> **WORK ORDER**:
List all lines of the data containing the word "collections".

> **SOURCE MATERIAL**:
——————————

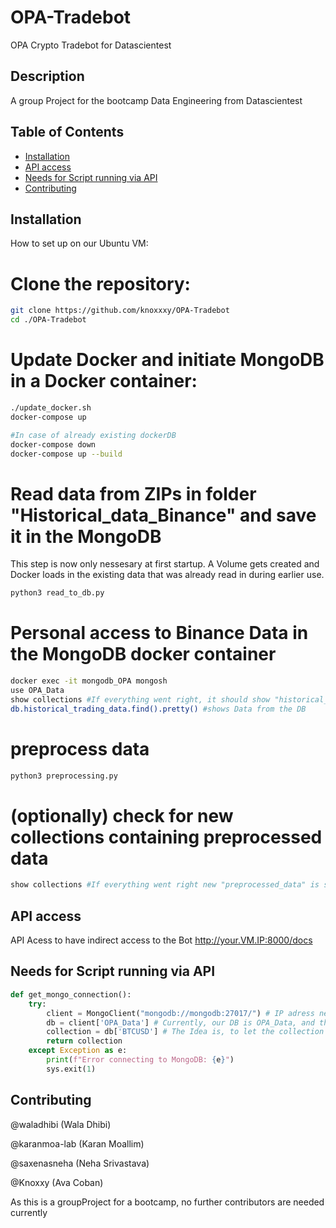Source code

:# OPA-Tradebot
OPA Crypto Tradebot for Datascientest
## Description
A group Project for the bootcamp Data Engineering from Datascientest

## Table of Contents
- [Installation](#installation)
- [API access](#API-access)
- [Needs for Script running via API](Needs-for-Script-running-via-API)
- [Contributing](#contributing)

## Installation
How to set up on our Ubuntu VM:

# Clone the repository:
```bash
git clone https://github.com/knoxxxy/OPA-Tradebot
cd ./OPA-Tradebot
```
# Update Docker and initiate MongoDB in a Docker container:
``` bash
./update_docker.sh
docker-compose up

#In case of already existing dockerDB
docker-compose down
docker-compose up --build
```

# Read data from ZIPs in folder "Historical_data_Binance" and save it in the MongoDB
This step is now only nessesary at first startup. A Volume gets created and Docker loads in the existing data that was already read in during earlier use.
``` bash
python3 read_to_db.py
```

# Personal access to Binance Data in the MongoDB docker container
``` bash
docker exec -it mongodb_OPA mongosh
use OPA_Data
show collections #If everything went right, it should show "historical_trading_data"
db.historical_trading_data.find().pretty() #shows Data from the DB
```

# preprocess data 
``` bash
python3 preprocessing.py 
```

# (optionally) check for new collections containing preprocessed data
```bash
show collections #If everything went right new "preprocessed_data" is shown as new mongodb collection (accessed via mongo shell)
```
## API access
API Acess to have indirect access to the Bot
http://your.VM.IP:8000/docs

## Needs for Script running via API
``` python
def get_mongo_connection():
    try:
        client = MongoClient("mongodb://mongodb:27017/") # IP adress needs mongodb network defined in Docker-Compose
        db = client['OPA_Data'] # Currently, our DB is OPA_Data, and this shouldnt change in the future
        collection = db['BTCUSD'] # The Idea is, to let the collection names reflect the Trading Pairs
        return collection
    except Exception as e:
        print(f"Error connecting to MongoDB: {e}")
        sys.exit(1)
```




## Contributing
@waladhibi (Wala Dhibi)

@karanmoa-lab (Karan Moallim)

@saxenasneha (Neha Srivastava)

@Knoxxy (Ava Coban)

As this is a groupProject for a bootcamp, no further contributors are needed currently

——————————

> **YOUR RESPONSE**:
show collections #If everything went right, it should show "historical_trading_data"
# (optionally) check for new collections containing preprocessed data
show collections #If everything went right new "preprocessed_data" is shown as new mongodb collection (accessed via mongo shell)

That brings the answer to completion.